Since video showing a white officer fatally shooting black teenager Laquan McDonald was made public in November 2015, sparking tensions between police and the African-American community, the city has redoubled its efforts to stem the violence. In September, Emanuel announced that the city would add another 1000 officers over two years. He emphasized the need to engage with the community, focusing on diversifying the force.

Emanuel is also planning a mentoring program for young men – one of the most at-risk groups – in Chicago neighborhoods with high rates of violence. By the end of 2018, all police who work with the public will also be wearing body cameras, USA Today reported, a step to help increase accountability and possibly prevent deaths like Laquan's. 

Expanding ShotSpotter, a network of gunshot sensors, is intended to help police officers respond quickly to gunfire. The Chicago PD has found that the sensors pick up gun activity an average of five minutes before residents call it in.

This may help them identify suspects, which has proven challenging: in 2016, the city recorded 762 murders, but police were only able to identify suspects in 29 percent of cases, a US Department of Justice report released in January found.

However, the Center for Investigative Reporting found that most assailants take off almost immediately after firing a gun. In San Francisco, the Center’s Reveal project reported, there were more than 3,000 ShotSpotter alerts over two and a half years. Of these, just two resulted in arrests – and only one was gun-related.

Police in Oakland, Calif., which deliberated doing away with the system for financial reasons, describe the technology as not only ineffective, but also counterproductive. The use of ShotSpotter, they said, means people are less likely to call in shootings, weakening community-police relations and eliminating a valuable source of information about the events surrounding the shooting.

“We would like to encourage the community to call in more often,” Officer Frank Bonifacio, a police spokesman, told the San Francisco Chronicle in 2014. “More of the helpful stuff is the community that sees, hears and reports their observations. It is better than a machine telling us coordinates of what happened.”

But many Oakland residents said they had grown tired of calling the police, because gun violence is simply so common. That means some incidents can go unreported entirely. And having more cameras on the streets, which police can control remotely, may provide them with a substitute for “eyewitness” accounts.

Oakland residents also reported feeling safer with ShotSpotter, which officials ultimately decided not to scrap.

Emanuel emphasized that “technology does not replace, it’s there to assist.” Finding a long-term solution requires addressing the root causes of the violence.

Experts comparing Chicago with the much larger New York City told The Christian Science Monitor in 2013 that New York’s lower murder rate could largely be attributed to "Operation Crew Cut," an effort to reduce gang violence.

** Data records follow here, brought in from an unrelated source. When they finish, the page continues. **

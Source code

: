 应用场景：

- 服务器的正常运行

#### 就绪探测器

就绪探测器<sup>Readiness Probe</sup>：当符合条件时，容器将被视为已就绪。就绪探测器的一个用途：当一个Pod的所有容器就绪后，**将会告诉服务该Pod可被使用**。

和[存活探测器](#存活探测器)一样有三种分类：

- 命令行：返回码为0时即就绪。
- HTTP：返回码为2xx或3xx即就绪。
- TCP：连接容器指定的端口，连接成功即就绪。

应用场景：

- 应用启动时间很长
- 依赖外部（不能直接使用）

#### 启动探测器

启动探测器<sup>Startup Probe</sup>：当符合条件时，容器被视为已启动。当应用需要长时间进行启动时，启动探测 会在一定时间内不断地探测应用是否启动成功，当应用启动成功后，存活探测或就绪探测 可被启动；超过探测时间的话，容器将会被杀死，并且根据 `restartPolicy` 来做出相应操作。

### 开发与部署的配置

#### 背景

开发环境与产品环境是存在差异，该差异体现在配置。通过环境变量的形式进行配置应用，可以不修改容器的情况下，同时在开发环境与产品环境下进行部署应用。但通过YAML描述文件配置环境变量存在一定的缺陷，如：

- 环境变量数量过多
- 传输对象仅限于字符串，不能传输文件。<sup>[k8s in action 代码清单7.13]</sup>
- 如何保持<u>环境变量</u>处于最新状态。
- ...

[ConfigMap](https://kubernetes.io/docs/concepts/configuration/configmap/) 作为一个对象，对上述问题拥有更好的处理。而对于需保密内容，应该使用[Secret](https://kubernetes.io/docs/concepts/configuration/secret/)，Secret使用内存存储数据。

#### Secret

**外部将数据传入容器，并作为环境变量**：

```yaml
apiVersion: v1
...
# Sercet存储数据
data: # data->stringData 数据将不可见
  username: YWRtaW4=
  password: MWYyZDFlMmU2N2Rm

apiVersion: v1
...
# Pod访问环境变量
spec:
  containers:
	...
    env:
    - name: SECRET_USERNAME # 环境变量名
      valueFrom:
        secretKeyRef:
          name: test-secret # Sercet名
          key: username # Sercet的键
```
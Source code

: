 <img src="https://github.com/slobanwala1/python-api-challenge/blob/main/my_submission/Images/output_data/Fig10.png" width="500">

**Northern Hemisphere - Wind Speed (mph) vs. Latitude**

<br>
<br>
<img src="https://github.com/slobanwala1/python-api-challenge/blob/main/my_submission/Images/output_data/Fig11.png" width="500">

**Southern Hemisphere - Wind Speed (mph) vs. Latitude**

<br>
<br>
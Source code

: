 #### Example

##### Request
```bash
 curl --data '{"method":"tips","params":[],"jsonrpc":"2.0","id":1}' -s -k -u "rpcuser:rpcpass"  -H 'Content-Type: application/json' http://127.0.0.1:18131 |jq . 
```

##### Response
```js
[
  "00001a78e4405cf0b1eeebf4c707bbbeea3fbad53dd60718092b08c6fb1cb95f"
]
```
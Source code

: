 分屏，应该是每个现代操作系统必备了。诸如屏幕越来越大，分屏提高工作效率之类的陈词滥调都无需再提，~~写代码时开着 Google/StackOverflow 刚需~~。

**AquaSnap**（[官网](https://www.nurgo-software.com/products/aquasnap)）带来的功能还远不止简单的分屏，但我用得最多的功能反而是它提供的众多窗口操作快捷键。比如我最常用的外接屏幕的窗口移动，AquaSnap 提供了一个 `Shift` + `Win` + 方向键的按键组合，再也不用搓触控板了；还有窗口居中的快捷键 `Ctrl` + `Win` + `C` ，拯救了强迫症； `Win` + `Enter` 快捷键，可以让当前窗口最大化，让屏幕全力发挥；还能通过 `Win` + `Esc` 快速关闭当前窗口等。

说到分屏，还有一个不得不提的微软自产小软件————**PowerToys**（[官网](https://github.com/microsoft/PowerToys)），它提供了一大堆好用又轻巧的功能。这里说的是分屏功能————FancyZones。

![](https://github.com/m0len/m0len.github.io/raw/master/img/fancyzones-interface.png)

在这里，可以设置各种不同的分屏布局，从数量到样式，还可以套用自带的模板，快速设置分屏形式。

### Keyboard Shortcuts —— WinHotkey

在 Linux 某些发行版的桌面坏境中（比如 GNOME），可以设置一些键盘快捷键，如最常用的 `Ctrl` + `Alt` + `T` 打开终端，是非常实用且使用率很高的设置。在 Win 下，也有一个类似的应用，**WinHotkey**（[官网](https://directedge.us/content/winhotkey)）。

But ShotSpotter and the cameras still provide valuable data, said Jennifer Doleac, an assistant professor of public policy and economics at the University of Virginia. More comprehensive than traditional crime reporting, the data that these technologies gather may help police to quantify the impact of other programs, like body cameras and mentoring, on the murder rate.

"Crime reporting is so often affected by policy changes that it's hard to get an accurate picture of what's really happening,” she explained to Science Daily. “As technology improves, there is more and more surveillance data that could contribute useful information to this conversation."